Hernia repair surgery with mesh has become the standard technique in inguinal hernia surgery. However there is concern about mesh-induced problems such as groin pain and infertility. Polypropylene, the material most commonly used for mesh, is associated with a strong foreign-body reaction and can cause potentially harmful side-effects including chronic inflammation and decreased elasticity of the abdominal wall.

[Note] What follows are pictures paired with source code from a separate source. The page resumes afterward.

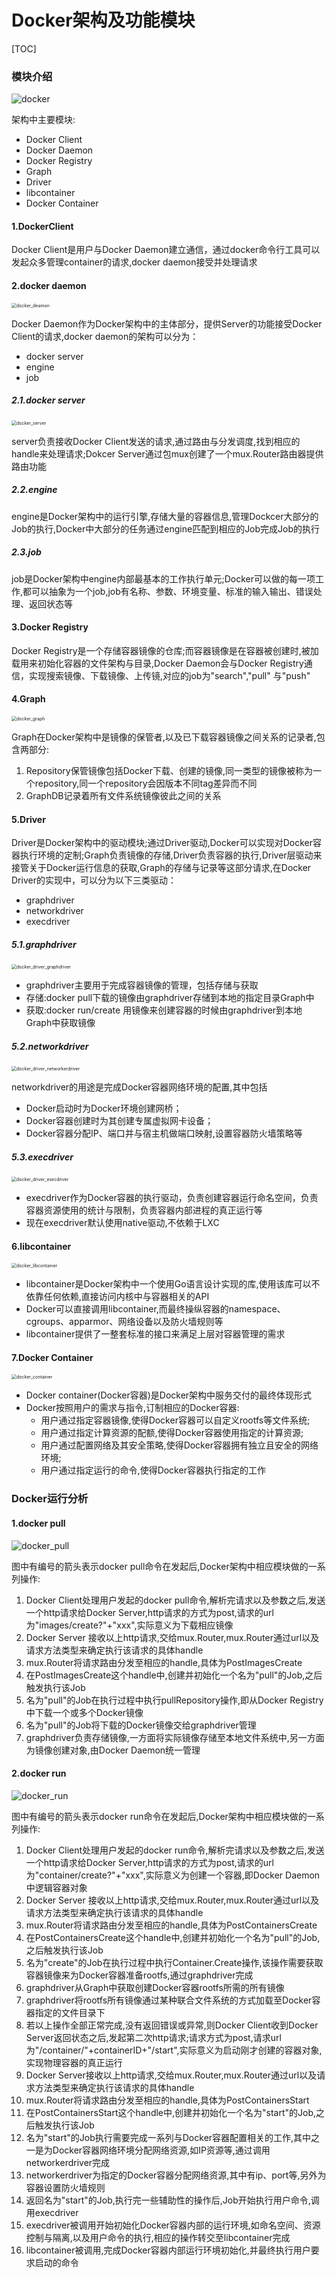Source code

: # Docker架构及功能模块

[TOC]

### 模块介绍

![docker](./asset/docker.png)

架构中主要模块:

- Docker Client
- Docker Daemon
- Docker Registry
- Graph
- Driver
- libcontainer
- Docker Container

#### 1.DockerClient

Docker Client是用户与Docker Daemon建立通信，通过docker命令行工具可以发起众多管理container的请求,docker daemon接受并处理请求

#### 2.docker daemon

<img src="./asset/docker_deamon.png" alt="docker_deamon" style="zoom:50%;" />

Docker Daemon作为Docker架构中的主体部分，提供Server的功能接受Docker Client的请求,docker daemon的架构可以分为：

- docker server
- engine
- job

##### 2.1.docker server

<img src="./asset/docker_server.png" alt="docker_server" style="zoom:50%;" />

server负责接收Docker Client发送的请求,通过路由与分发调度,找到相应的handle来处理请求;Dokcer Server通过包mux创建了一个mux.Router路由器提供路由功能

##### 2.2.engine

engine是Docker架构中的运行引擎,存储大量的容器信息,管理Dockcer大部分的Job的执行,Docker中大部分的任务通过engine匹配到相应的Job完成Job的执行

##### 2.3.job

job是Docker架构中engine内部最基本的工作执行单元;Docker可以做的每一项工作,都可以抽象为一个job,job有名称、参数、环境变量、标准的输入输出、错误处理、返回状态等

#### 3.Docker Registry

Docker Registry是一个存储容器镜像的仓库;而容器镜像是在容器被创建时,被加载用来初始化容器的文件架构与目录,Docker Daemon会与Docker Registry通信，实现搜索镜像、下载镜像、上传镜,对应的job为"search","pull" 与"push"

#### 4.Graph

<img src="./asset/docker_graph.png" alt="docker_graph" style="zoom:50%;" />

Graph在Docker架构中是镜像的保管者,以及已下载容器镜像之间关系的记录者,包含两部分:

1. Repository保管镜像包括Docker下载、创建的镜像,同一类型的镜像被称为一个repository,同一个repository会因版本不同tag差异而不同
2. GraphDB记录着所有文件系统镜像彼此之间的关系

#### 5.Driver 

Driver是Docker架构中的驱动模块;通过Driver驱动,Docker可以实现对Docker容器执行环境的定制;Graph负责镜像的存储,Driver负责容器的执行,Driver层驱动来接管关于Docker运行信息的获取,Graph的存储与记录等这部分请求,在Docker Driver的实现中，可以分为以下三类驱动：

- graphdriver
- networkdriver
- execdriver

##### 5.1.graphdriver

<img src="./asset/docker_driver_graphdriver.png" alt="docker_driver_graphdriver" style="zoom:50%;" />

- graphdriver主要用于完成容器镜像的管理，包括存储与获取
- 存储:docker pull下载的镜像由graphdriver存储到本地的指定目录Graph中
- 获取:docker run/create 用镜像来创建容器的时候由graphdriver到本地Graph中获取镜像

##### 5.2.networkdriver

<img src="./asset/docker_driver_networkerdriver.png" alt="docker_driver_networkerdriver" style="zoom:50%;" />

networkdriver的用途是完成Docker容器网络环境的配置,其中包括

- Docker启动时为Docker环境创建网桥；
- Docker容器创建时为其创建专属虚拟网卡设备；
- Docker容器分配IP、端口并与宿主机做端口映射,设置容器防火墙策略等

##### 5.3.execdriver

<img src="./asset/docker_driver_execdriver.png" alt="docker_driver_execdriver" style="zoom:50%;" />

- execdriver作为Docker容器的执行驱动，负责创建容器运行命名空间，负责容器资源使用的统计与限制，负责容器内部进程的真正运行等
- 现在execdriver默认使用native驱动,不依赖于LXC

#### 6.libcontainer 

<img src="./asset/docker_libcontainer.png" alt="docker_libcontainer" style="zoom:50%;" />

- libcontainer是Docker架构中一个使用Go语言设计实现的库,使用该库可以不依靠任何依赖,直接访问内核中与容器相关的API
- Docker可以直接调用libcontainer,而最终操纵容器的namespace、cgroups、apparmor、网络设备以及防火墙规则等
- libcontainer提供了一整套标准的接口来满足上层对容器管理的需求

#### 7.Docker Container 

<img src="./asset/docker_container.png" alt="docker_container" style="zoom:50%;" />

- Docker container(Docker容器)是Docker架构中服务交付的最终体现形式
- Docker按照用户的需求与指令,订制相应的Docker容器:
  - 用户通过指定容器镜像,使得Docker容器可以自定义rootfs等文件系统;
  - 用户通过指定计算资源的配额,使得Docker容器使用指定的计算资源;
  - 用户通过配置网络及其安全策略,使得Docker容器拥有独立且安全的网络环境;
  - 用户通过指定运行的命令,使得Docker容器执行指定的工作

### Docker运行分析

#### 1.docker pull

![docker_pull](./asset/docker_pull.png)

图中有编号的箭头表示docker pull命令在发起后,Docker架构中相应模块做的一系列操作:

1. Docker Client处理用户发起的docker pull命令,解析完请求以及参数之后,发送一个http请求给Docker Server,http请求的方式为post,请求的url为"images/create?"+"xxx",实际意义为下载相应镜像 
2. Docker Server 接收以上http请求,交给mux.Router,mux.Router通过url以及请求方法类型来确定执行该请求的具体handle
3. mux.Router将请求路由分发至相应的handle,具体为PostImagesCreate
4. 在PostImagesCreate这个handle中,创建并初始化一个名为"pull"的Job,之后触发执行该Job
5. 名为"pull"的Job在执行过程中执行pullRepository操作,即从Docker Registry中下载一个或多个Docker镜像
6. 名为"pull"的Job将下载的Docker镜像交给graphdriver管理
7. graphdriver负责存储镜像,一方面将实际镜像存储至本地文件系统中,另一方面为镜像创建对象,由Docker Daemon统一管理

#### 2.docker run 

![docker_run](./asset/docker_run.png)

图中有编号的箭头表示docker run命令在发起后,Docker架构中相应模块做的一系列操作:

1. Docker Client处理用户发起的docker run命令,解析完请求以及参数之后,发送一个http请求给Docker Server,http请求的方式为post,请求的url为"container/create?"+"xxx",实际意义为创建一个容器,即Docker Daemon中逻辑容器对象
2. Docker Server 接收以上http请求,交给mux.Router,mux.Router通过url以及请求方法类型来确定执行该请求的具体handle 
3. mux.Router将请求路由分发至相应的handle,具体为PostContainersCreate
4. 在PostContainersCreate这个handle中,创建并初始化一个名为"pull"的Job,之后触发执行该Job
5. 名为"create"的Job在执行过程中执行Container.Create操作,该操作需要获取容器镜像来为Docker容器准备rootfs,通过graphdriver完成
6. graphdriver从Graph中获取创建Docker容器rootfs所需的所有镜像
7. graphdriver将rootfs所有镜像通过某种联合文件系统的方式加载至Docker容器指定的文件目录下
8. 若以上操作全部正常完成,没有返回错误或异常,则Docker Client收到Docker Server返回状态之后,发起第二次http请求;请求方式为post,请求url为"/container/"+containerID+"/start",实际意义为启动刚才创建的容器对象,实现物理容器的真正运行
9. Docker Server接收以上http请求,交给mux.Router,mux.Router通过url以及请求方法类型来确定执行该请求的具体handle 
10. mux.Router将请求路由分发至相应的handle,具体为PostContainersStart
11. 在PostContainersStart这个handle中,创建并初始化一个名为"start"的Job,之后触发执行该Job
12. 名为"start"的Job执行需要完成一系列与Docker容器配置相关的工作,其中之一是为Docker容器网络环境分配网络资源,如IP资源等,通过调用networkerdriver完成
13. networkerdriver为指定的Docker容器分配网络资源,其中有ip、port等,另外为容器设置防火墙规则
14. 返回名为"start"的Job,执行完一些辅助性的操作后,Job开始执行用户命令,调用execdriver
15. execdriver被调用开始初始化Docker容器内部的运行环境,如命名空间、资源控制与隔离,以及用户命令的执行,相应的操作转交至libcontainer完成
16. libcontainer被调用,完成Docker容器内部运行环境初始化,并最终执行用户要求启动的命令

Late-onset deep mesh infection after inguinal hernia repair. Delikoukos S, Tzovaras G, Liakou P et al. Hernia. 2007 Feb;11(1):15-7. Department of Surgery, Larissa University Hospital, Greece

Between 1998 and 2005, 954 men had hernia repair surgery using polypropylene mesh. Five patients (0.35 per cent) developed a mesh infection 2 to 4.5 years after the surgery. All the patients had been given antibiotics to prevent infection at the time of the surgery. None of them had a prior history of wound infection. The patients were re-operated and the meshes were removed. Pus was found in three patients and Staphylococcus aureus was isolated in one. From these results it appears that late-onset deep-seated mesh infection is an important complication which has been rarely reported. Its true incidence is yet to be established.

Can we be sure that the meshes do improve the recurrence rates? Klinge, U, Krones CJ. Hernia 2005;9:1–2 Surgical Department of the RWTH Aachen, Germany.

In 2003 the results of Flum et al. cast clouds over the rising enthusiasm for mesh repair. In a database with more than 10,000 patients observed for more than 15 years the rate of hernia recurrence following incisional versus mesh implantation repair was compared. In contrast to grandiose expectations, both groups showed a linear rise of the accumulating rate of re-operations, which was simply delayed for 2 years in the mesh group.

Have outcomes of incisional hernia repair improved with time? A population-based analysis. Flum DR, Horvath K, Koepsell T. Ann Surg 2003;237:129–135 Robert Wood Johnson Clinical Scholars Program, Seattle, USA

In a study on more than 10,000 people, the 5-year hernia recurrence rate was 23.8 per cent after the first reoperation, 35.3% after the second, and 38.7% after the third. The expectation that these figures would have improved in recent years since the use of mesh became prevalent, is not confirmed.

http://www.medscape.com/viewarticle/582009 To read this article online, copy and paste this link into a search engine such as Google and then click on the search result. In this very comprehensive articles about meshes, mesh expert Dr Ramshaw emphasises the need for further development of biomeshes. He reminds us that some of the traditional synthetic hernia meshes were initially designed and tested for the textile industry and what may be a good material for household furniture may not necessarily be ideal for human abdominal wall reconstruction.

Risk Factors for Long-term Pain After Hernia Surgery. Fränneby U, Sandblom G, Nordin P et al. Ann Surg 2006;244(2):212-219. Department of Surgery, Södersjukhuset, Stockholm, Sweden (a multi-centre study).

In response to a questionnaire about pain three years after hernia surgery, 31% out of a total of 3,000 patients who received the questionnaire, reported some degree of pain. In 144 cases (6%), the pain interfered with daily life. Younger age, a high level of pain before the operation, and occurrence of postoperative complications were found to significantly and independently predict the likelihood of experiencing long-term post-operative pain.

Chart showing prevalence of residual pain by age

Chart showing prevalence of residual pain by technique of repair

Forthcoming trials

 Inguinal Hernia Management: Operation or Observation? A randomised controlled multicentre trial. Wijsmuller AR Department of General Surgery, Erasmus University Medical Centre, Rotterdam.

Pain and quality of life will be compared in 800 men assigned either to hernia repair surgery or to watchful waiting.